Problem requirements> Filter the records below and copy every line containing the word "jeruk".

Data provided>
--- START ---

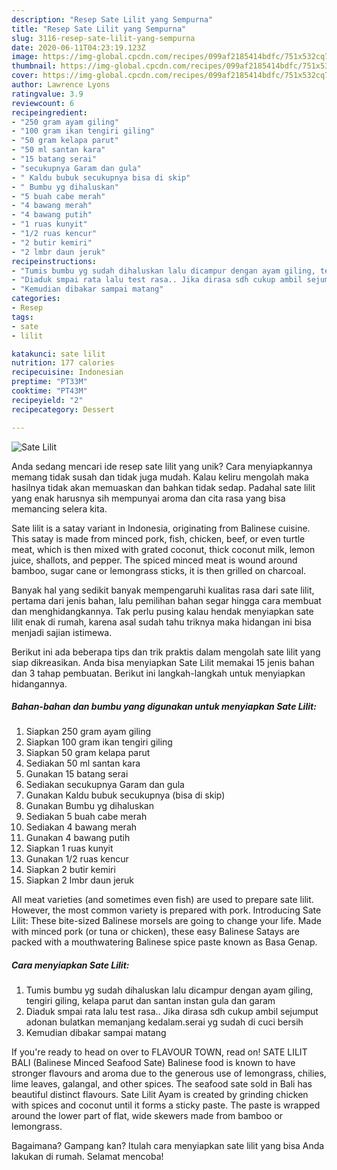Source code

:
 ```yaml
---
description: "Resep Sate Lilit yang Sempurna"
title: "Resep Sate Lilit yang Sempurna"
slug: 3116-resep-sate-lilit-yang-sempurna
date: 2020-06-11T04:23:19.123Z
image: https://img-global.cpcdn.com/recipes/099af2185414bdfc/751x532cq70/sate-lilit-foto-resep-utama.jpg
thumbnail: https://img-global.cpcdn.com/recipes/099af2185414bdfc/751x532cq70/sate-lilit-foto-resep-utama.jpg
cover: https://img-global.cpcdn.com/recipes/099af2185414bdfc/751x532cq70/sate-lilit-foto-resep-utama.jpg
author: Lawrence Lyons
ratingvalue: 3.9
reviewcount: 6
recipeingredient:
- "250 gram ayam giling"
- "100 gram ikan tengiri giling"
- "50 gram kelapa parut"
- "50 ml santan kara"
- "15 batang serai"
- "secukupnya Garam dan gula"
- " Kaldu bubuk secukupnya bisa di skip"
- " Bumbu yg dihaluskan"
- "5 buah cabe merah"
- "4 bawang merah"
- "4 bawang putih"
- "1 ruas kunyit"
- "1/2 ruas kencur"
- "2 butir kemiri"
- "2 lmbr daun jeruk"
recipeinstructions:
- "Tumis bumbu yg sudah dihaluskan lalu dicampur dengan ayam giling, tengiri giling, kelapa parut dan santan instan gula dan garam"
- "Diaduk smpai rata lalu test rasa.. Jika dirasa sdh cukup ambil sejumput adonan bulatkan memanjang kedalam.serai yg sudah di cuci bersih"
- "Kemudian dibakar sampai matang"
categories:
- Resep
tags:
- sate
- lilit

katakunci: sate lilit 
nutrition: 177 calories
recipecuisine: Indonesian
preptime: "PT33M"
cooktime: "PT43M"
recipeyield: "2"
recipecategory: Dessert

---
```



![Sate Lilit](https://img-global.cpcdn.com/recipes/099af2185414bdfc/751x532cq70/sate-lilit-foto-resep-utama.jpg)

Anda sedang mencari ide resep sate lilit yang unik? Cara menyiapkannya memang tidak susah dan tidak juga mudah. Kalau keliru mengolah maka hasilnya tidak akan memuaskan dan bahkan tidak sedap. Padahal sate lilit yang enak harusnya sih mempunyai aroma dan cita rasa yang bisa memancing selera kita.

Sate lilit is a satay variant in Indonesia, originating from Balinese cuisine. This satay is made from minced pork, fish, chicken, beef, or even turtle meat, which is then mixed with grated coconut, thick coconut milk, lemon juice, shallots, and pepper. The spiced minced meat is wound around bamboo, sugar cane or lemongrass sticks, it is then grilled on charcoal.

Banyak hal yang sedikit banyak mempengaruhi kualitas rasa dari sate lilit, pertama dari jenis bahan, lalu pemilihan bahan segar hingga cara membuat dan menghidangkannya. Tak perlu pusing kalau hendak menyiapkan sate lilit enak di rumah, karena asal sudah tahu triknya maka hidangan ini bisa menjadi sajian istimewa.


Berikut ini ada beberapa tips dan trik praktis dalam mengolah sate lilit yang siap dikreasikan. Anda bisa menyiapkan Sate Lilit memakai 15 jenis bahan dan 3 tahap pembuatan. Berikut ini langkah-langkah untuk menyiapkan hidangannya.

<!--inarticleads1-->

##### Bahan-bahan dan bumbu yang digunakan untuk menyiapkan Sate Lilit:

1. Siapkan 250 gram ayam giling
1. Siapkan 100 gram ikan tengiri giling
1. Siapkan 50 gram kelapa parut
1. Sediakan 50 ml santan kara
1. Gunakan 15 batang serai
1. Sediakan secukupnya Garam dan gula
1. Gunakan  Kaldu bubuk secukupnya (bisa di skip)
1. Gunakan  Bumbu yg dihaluskan
1. Sediakan 5 buah cabe merah
1. Sediakan 4 bawang merah
1. Gunakan 4 bawang putih
1. Siapkan 1 ruas kunyit
1. Gunakan 1/2 ruas kencur
1. Siapkan 2 butir kemiri
1. Siapkan 2 lmbr daun jeruk


All meat varieties (and sometimes even fish) are used to prepare sate lilit. However, the most common variety is prepared with pork. Introducing Sate Lilit: These bite-sized Balinese morsels are going to change your life. Made with minced pork (or tuna or chicken), these easy Balinese Satays are packed with a mouthwatering Balinese spice paste known as Basa Genap. 

<!--inarticleads2-->

##### Cara menyiapkan Sate Lilit:

1. Tumis bumbu yg sudah dihaluskan lalu dicampur dengan ayam giling, tengiri giling, kelapa parut dan santan instan gula dan garam
1. Diaduk smpai rata lalu test rasa.. Jika dirasa sdh cukup ambil sejumput adonan bulatkan memanjang kedalam.serai yg sudah di cuci bersih
1. Kemudian dibakar sampai matang


If you&#39;re ready to head on over to FLAVOUR TOWN, read on! SATE LILIT BALI (Balinese Minced Seafood Sate) Balinese food is known to have stronger flavours and aroma due to the generous use of lemongrass, chilies, lime leaves, galangal, and other spices. The seafood sate sold in Bali has beautiful distinct flavours. Sate Lilit Ayam is created by grinding chicken with spices and coconut until it forms a sticky paste. The paste is wrapped around the lower part of flat, wide skewers made from bamboo or lemongrass. 

Bagaimana? Gampang kan? Itulah cara menyiapkan sate lilit yang bisa Anda lakukan di rumah. Selamat mencoba!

--- END ---

Response to the task>
- "2 lmbr daun jeruk"
1. Siapkan 2 lmbr daun jeruk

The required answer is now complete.